** Opening Input material block **
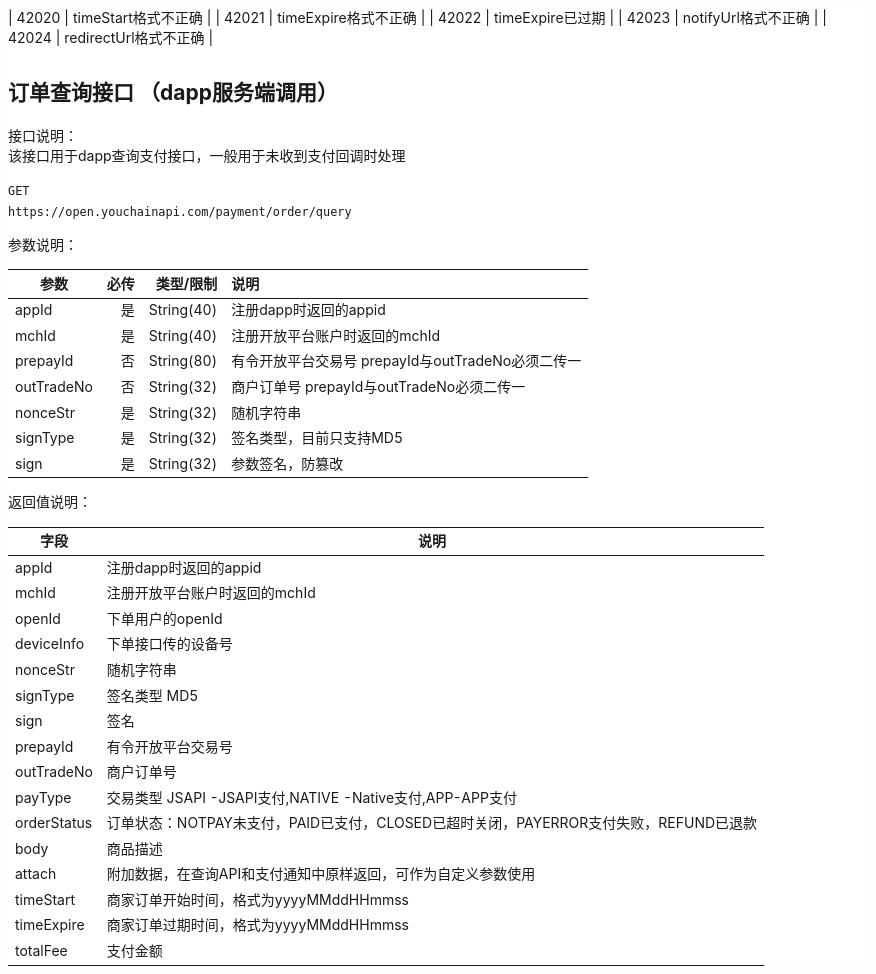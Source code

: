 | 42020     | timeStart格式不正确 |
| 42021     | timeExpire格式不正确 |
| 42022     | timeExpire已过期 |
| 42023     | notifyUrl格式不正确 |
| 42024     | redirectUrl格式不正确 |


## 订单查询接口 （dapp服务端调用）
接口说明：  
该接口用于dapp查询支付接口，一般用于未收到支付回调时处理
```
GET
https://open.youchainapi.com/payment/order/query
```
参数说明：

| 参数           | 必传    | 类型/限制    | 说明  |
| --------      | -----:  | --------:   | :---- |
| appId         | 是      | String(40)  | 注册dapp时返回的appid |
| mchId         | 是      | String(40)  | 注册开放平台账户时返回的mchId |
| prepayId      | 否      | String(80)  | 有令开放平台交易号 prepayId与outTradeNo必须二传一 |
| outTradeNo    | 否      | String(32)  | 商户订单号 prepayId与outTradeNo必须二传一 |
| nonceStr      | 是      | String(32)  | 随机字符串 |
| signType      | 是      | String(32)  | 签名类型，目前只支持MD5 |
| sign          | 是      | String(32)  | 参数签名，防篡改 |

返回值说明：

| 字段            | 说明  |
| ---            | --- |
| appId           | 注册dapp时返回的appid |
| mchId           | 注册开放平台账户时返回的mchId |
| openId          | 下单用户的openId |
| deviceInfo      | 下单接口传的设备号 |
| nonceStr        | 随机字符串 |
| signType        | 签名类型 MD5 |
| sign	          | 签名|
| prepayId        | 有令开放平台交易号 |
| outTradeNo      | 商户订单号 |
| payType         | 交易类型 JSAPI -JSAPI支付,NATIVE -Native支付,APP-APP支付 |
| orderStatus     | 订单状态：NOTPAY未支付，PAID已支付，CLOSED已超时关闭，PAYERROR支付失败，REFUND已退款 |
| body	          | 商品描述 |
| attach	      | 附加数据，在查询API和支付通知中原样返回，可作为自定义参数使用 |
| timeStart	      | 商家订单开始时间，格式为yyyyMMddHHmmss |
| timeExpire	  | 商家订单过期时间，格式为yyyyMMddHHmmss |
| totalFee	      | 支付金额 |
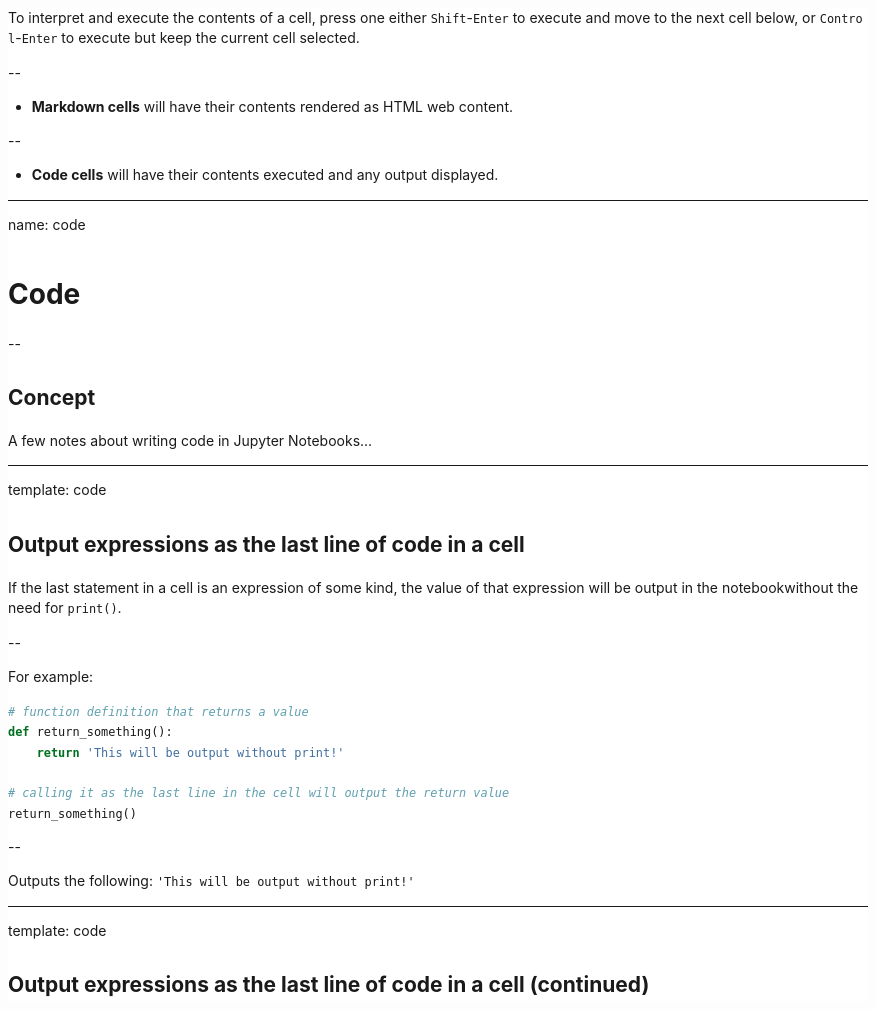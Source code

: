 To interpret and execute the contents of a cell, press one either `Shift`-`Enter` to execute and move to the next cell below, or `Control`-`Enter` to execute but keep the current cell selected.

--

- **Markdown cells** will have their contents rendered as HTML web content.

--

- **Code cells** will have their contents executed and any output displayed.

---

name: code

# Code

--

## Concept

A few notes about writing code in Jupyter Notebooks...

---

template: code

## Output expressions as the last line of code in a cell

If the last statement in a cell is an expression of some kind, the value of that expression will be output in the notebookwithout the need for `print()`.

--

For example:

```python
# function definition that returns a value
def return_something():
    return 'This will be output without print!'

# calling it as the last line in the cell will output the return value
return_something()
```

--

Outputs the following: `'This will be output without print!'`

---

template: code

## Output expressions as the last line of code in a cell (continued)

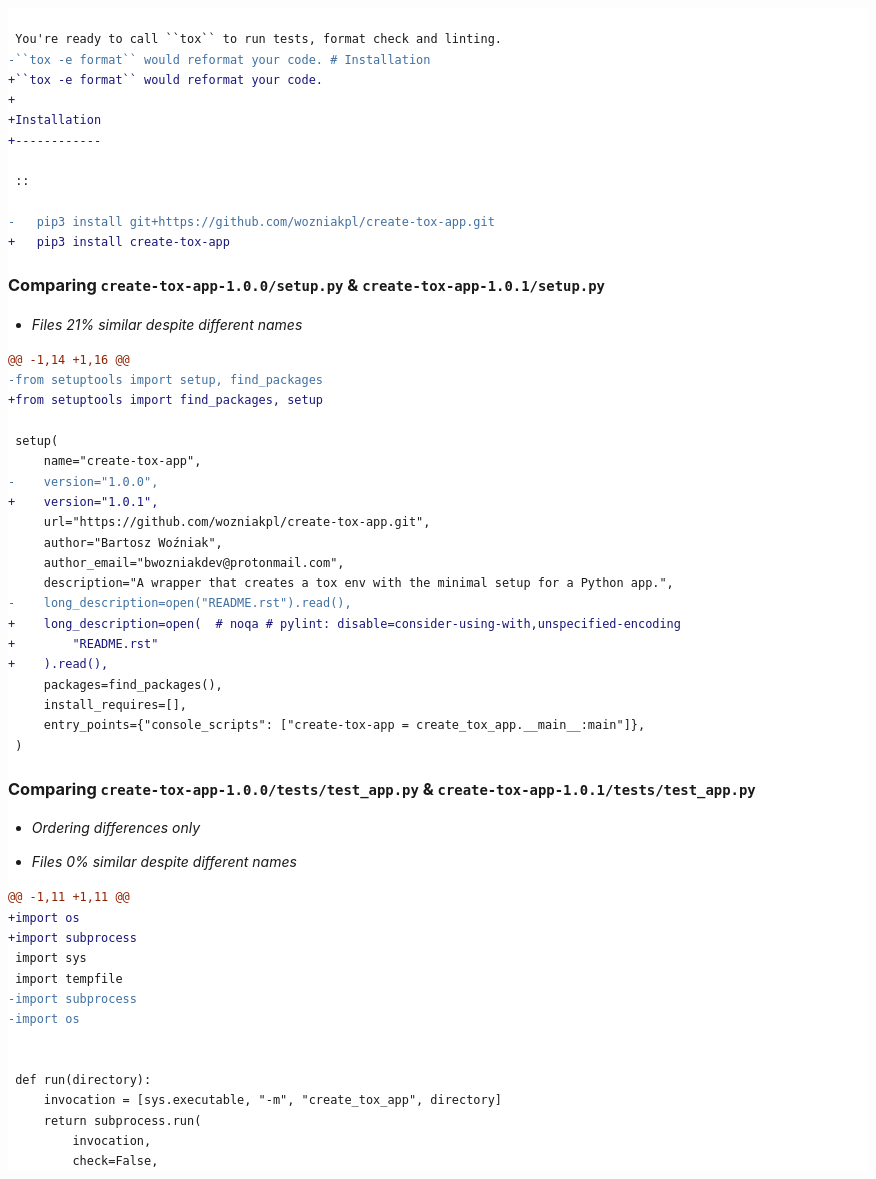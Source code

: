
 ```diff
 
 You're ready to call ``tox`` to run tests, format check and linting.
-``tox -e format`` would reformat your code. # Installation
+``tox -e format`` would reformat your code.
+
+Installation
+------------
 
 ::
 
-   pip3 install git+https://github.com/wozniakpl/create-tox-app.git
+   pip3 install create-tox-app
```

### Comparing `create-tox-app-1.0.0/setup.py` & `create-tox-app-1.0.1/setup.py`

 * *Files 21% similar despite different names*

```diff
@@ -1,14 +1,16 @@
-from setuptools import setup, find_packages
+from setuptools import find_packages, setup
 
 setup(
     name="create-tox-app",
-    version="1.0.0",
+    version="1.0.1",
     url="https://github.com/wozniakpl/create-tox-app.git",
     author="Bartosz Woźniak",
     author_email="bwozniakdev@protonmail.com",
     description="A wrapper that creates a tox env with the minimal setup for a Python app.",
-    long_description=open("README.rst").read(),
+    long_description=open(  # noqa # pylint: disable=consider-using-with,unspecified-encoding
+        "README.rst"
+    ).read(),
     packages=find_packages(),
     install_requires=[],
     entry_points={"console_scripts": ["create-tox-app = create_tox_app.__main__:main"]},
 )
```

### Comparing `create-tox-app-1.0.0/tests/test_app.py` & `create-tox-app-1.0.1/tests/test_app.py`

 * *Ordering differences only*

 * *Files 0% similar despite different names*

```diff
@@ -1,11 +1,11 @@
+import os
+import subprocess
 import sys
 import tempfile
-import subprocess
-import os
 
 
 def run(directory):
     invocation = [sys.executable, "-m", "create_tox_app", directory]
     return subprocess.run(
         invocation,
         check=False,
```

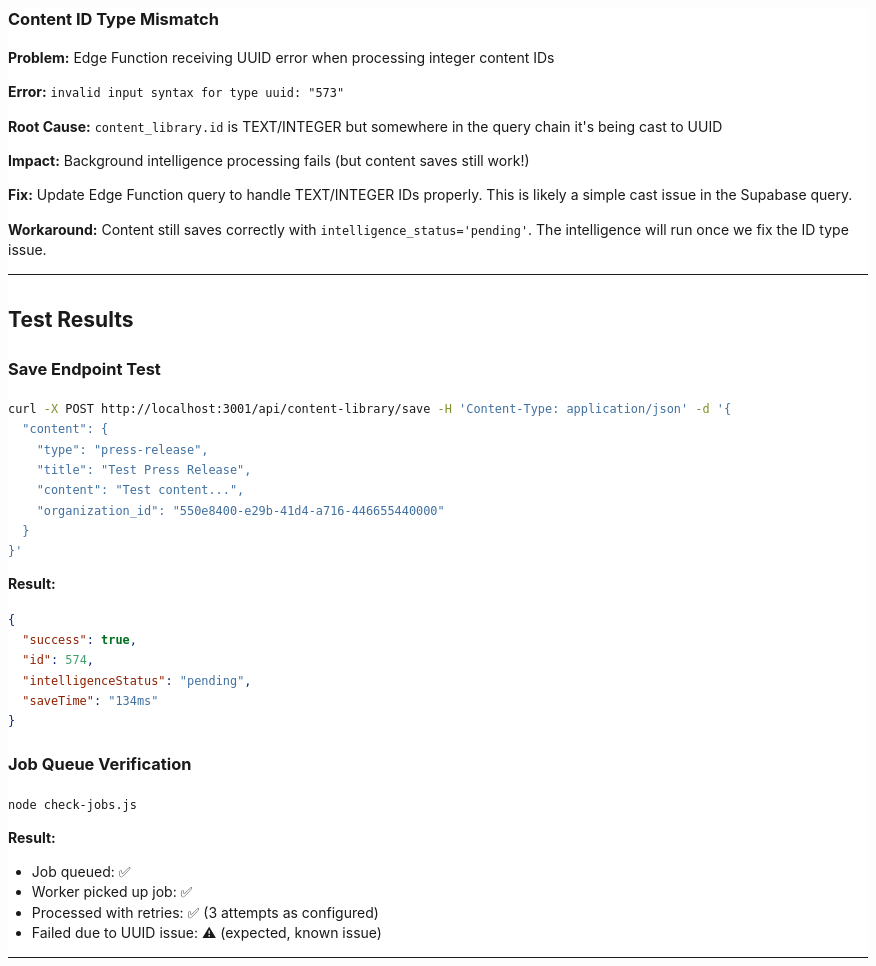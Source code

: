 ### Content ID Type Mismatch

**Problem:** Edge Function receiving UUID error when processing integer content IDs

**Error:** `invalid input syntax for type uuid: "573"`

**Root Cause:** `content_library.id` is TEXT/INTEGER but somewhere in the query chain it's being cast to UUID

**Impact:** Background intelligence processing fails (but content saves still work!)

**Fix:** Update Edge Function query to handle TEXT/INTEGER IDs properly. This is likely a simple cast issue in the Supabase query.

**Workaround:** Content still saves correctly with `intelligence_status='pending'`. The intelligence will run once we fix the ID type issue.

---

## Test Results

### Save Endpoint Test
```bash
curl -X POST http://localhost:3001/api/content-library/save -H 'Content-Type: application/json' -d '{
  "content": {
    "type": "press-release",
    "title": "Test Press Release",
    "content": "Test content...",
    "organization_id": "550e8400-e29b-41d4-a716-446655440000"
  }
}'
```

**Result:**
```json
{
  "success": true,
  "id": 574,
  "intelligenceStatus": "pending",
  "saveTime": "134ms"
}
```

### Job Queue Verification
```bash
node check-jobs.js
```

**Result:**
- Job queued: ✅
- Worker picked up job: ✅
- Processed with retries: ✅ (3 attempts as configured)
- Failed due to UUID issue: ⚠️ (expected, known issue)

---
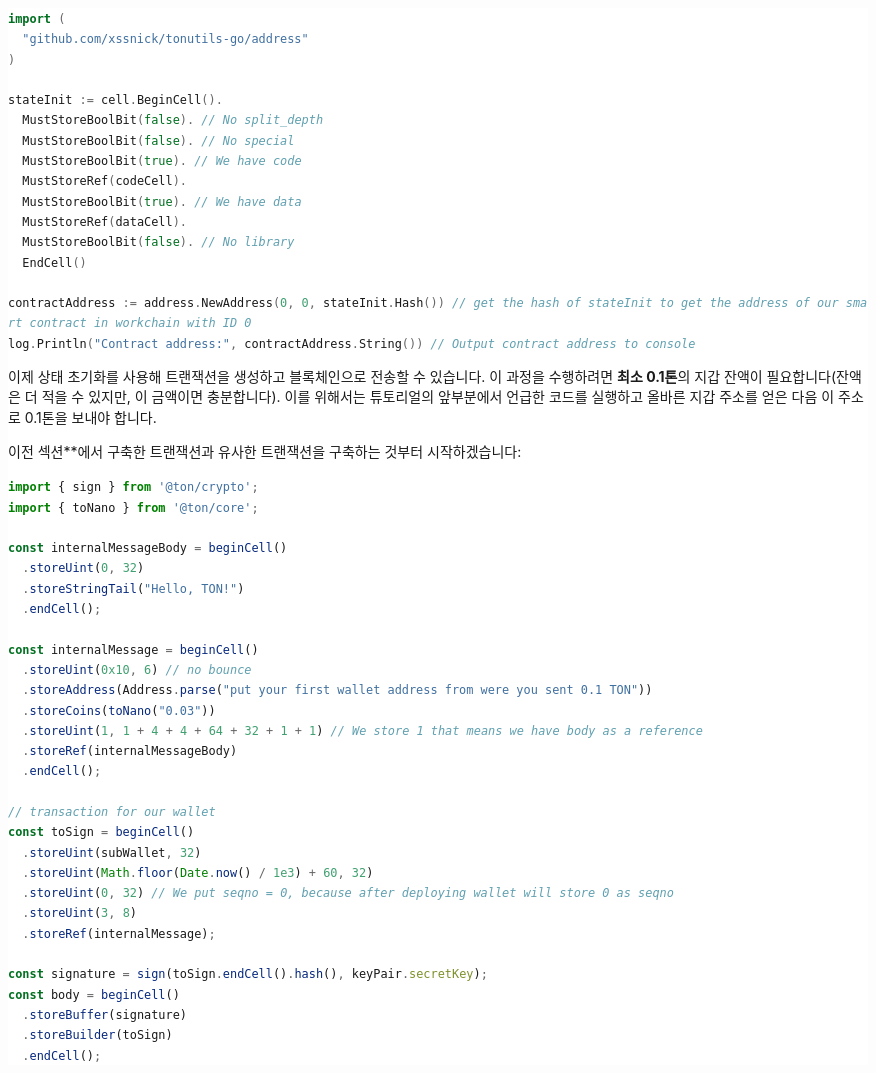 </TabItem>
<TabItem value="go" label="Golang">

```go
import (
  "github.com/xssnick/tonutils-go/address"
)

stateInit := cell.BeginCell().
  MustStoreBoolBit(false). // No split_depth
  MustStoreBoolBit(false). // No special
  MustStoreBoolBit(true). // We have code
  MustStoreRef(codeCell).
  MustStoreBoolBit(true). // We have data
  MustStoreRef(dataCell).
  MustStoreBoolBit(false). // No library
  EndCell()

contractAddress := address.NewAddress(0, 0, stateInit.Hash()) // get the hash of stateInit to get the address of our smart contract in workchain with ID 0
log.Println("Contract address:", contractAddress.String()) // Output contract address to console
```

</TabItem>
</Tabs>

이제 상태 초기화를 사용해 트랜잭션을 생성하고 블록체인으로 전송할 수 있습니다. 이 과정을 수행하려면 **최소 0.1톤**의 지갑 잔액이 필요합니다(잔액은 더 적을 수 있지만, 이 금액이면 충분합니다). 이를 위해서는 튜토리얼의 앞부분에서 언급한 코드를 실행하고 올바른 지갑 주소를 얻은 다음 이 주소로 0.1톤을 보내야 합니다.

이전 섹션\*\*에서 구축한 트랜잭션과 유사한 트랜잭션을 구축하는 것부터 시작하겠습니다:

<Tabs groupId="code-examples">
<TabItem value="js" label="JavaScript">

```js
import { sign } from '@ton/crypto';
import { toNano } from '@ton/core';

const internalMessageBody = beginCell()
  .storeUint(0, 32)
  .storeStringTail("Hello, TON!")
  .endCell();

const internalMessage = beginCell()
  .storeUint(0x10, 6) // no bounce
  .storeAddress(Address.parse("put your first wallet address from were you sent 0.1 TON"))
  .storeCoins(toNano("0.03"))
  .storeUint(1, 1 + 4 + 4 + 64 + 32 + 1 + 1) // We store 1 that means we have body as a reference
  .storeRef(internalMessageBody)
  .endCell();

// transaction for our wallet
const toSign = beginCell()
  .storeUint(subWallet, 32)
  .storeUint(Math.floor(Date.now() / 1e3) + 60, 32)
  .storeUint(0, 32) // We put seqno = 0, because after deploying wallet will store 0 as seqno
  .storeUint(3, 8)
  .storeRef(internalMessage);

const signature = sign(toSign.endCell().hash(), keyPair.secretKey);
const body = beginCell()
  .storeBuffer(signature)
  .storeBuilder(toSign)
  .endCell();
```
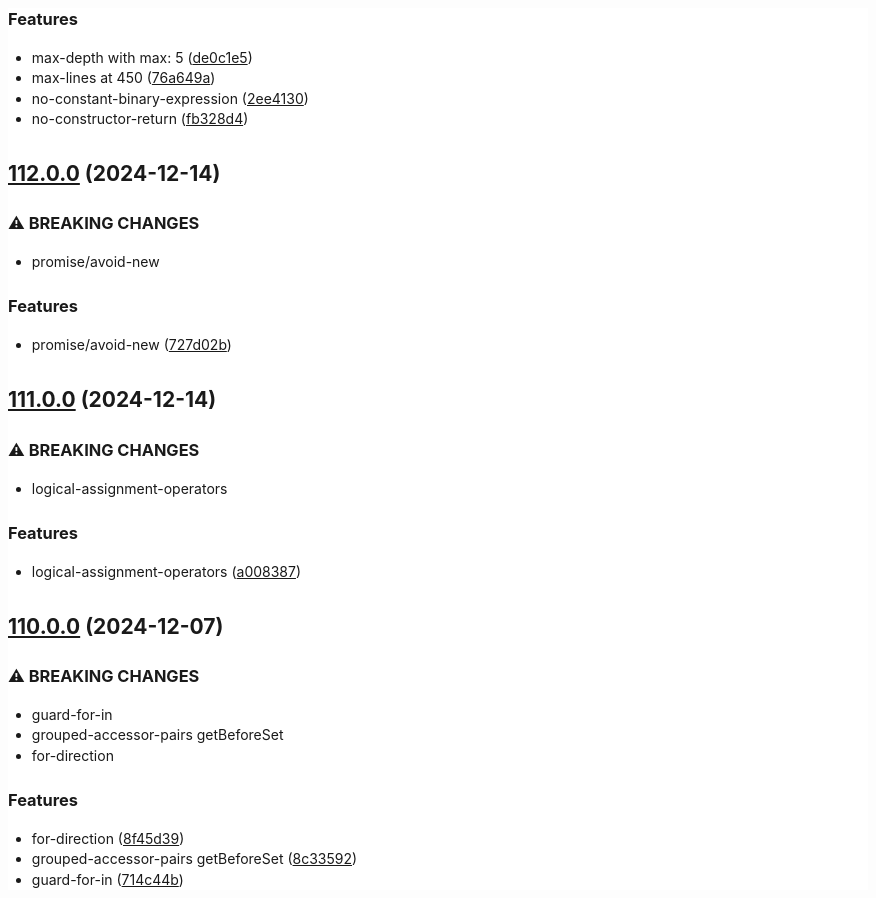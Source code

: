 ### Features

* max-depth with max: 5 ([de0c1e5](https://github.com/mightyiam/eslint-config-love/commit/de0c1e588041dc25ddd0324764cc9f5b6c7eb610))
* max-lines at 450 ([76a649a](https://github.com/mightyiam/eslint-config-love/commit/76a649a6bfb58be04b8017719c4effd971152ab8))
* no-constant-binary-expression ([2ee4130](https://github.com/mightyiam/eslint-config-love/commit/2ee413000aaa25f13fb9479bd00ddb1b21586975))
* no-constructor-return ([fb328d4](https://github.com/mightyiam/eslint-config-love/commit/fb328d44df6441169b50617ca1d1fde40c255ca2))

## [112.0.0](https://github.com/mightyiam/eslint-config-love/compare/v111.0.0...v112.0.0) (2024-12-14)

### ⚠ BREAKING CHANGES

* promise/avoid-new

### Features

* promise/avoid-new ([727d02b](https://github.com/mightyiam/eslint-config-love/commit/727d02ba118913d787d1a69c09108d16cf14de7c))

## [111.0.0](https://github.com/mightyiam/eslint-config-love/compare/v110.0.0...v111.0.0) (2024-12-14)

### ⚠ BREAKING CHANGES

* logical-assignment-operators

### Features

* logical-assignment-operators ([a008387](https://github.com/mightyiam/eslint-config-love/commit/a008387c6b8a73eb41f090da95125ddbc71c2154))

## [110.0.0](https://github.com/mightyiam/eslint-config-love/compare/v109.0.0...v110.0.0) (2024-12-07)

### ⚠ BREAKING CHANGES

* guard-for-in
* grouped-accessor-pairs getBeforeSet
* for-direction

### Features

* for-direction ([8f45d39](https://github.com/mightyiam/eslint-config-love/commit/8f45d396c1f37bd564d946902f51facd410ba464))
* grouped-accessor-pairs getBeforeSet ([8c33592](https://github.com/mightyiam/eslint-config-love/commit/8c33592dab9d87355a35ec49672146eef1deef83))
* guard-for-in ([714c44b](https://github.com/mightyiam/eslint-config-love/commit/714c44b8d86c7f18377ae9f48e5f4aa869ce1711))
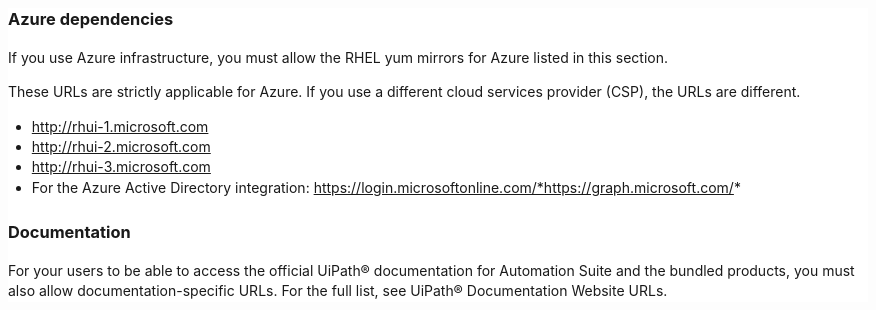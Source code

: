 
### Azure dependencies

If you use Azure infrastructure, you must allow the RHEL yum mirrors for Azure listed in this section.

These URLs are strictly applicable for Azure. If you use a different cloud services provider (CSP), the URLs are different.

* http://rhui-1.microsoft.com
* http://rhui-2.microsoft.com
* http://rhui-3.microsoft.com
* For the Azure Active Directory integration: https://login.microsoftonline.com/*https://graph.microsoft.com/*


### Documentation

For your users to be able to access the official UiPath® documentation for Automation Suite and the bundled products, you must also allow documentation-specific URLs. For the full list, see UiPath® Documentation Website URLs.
** Closing Input material block **
- _Requirement_
Find the number of lines in the entries above that hold the string "accessor", and write only that number.

- _Output_
2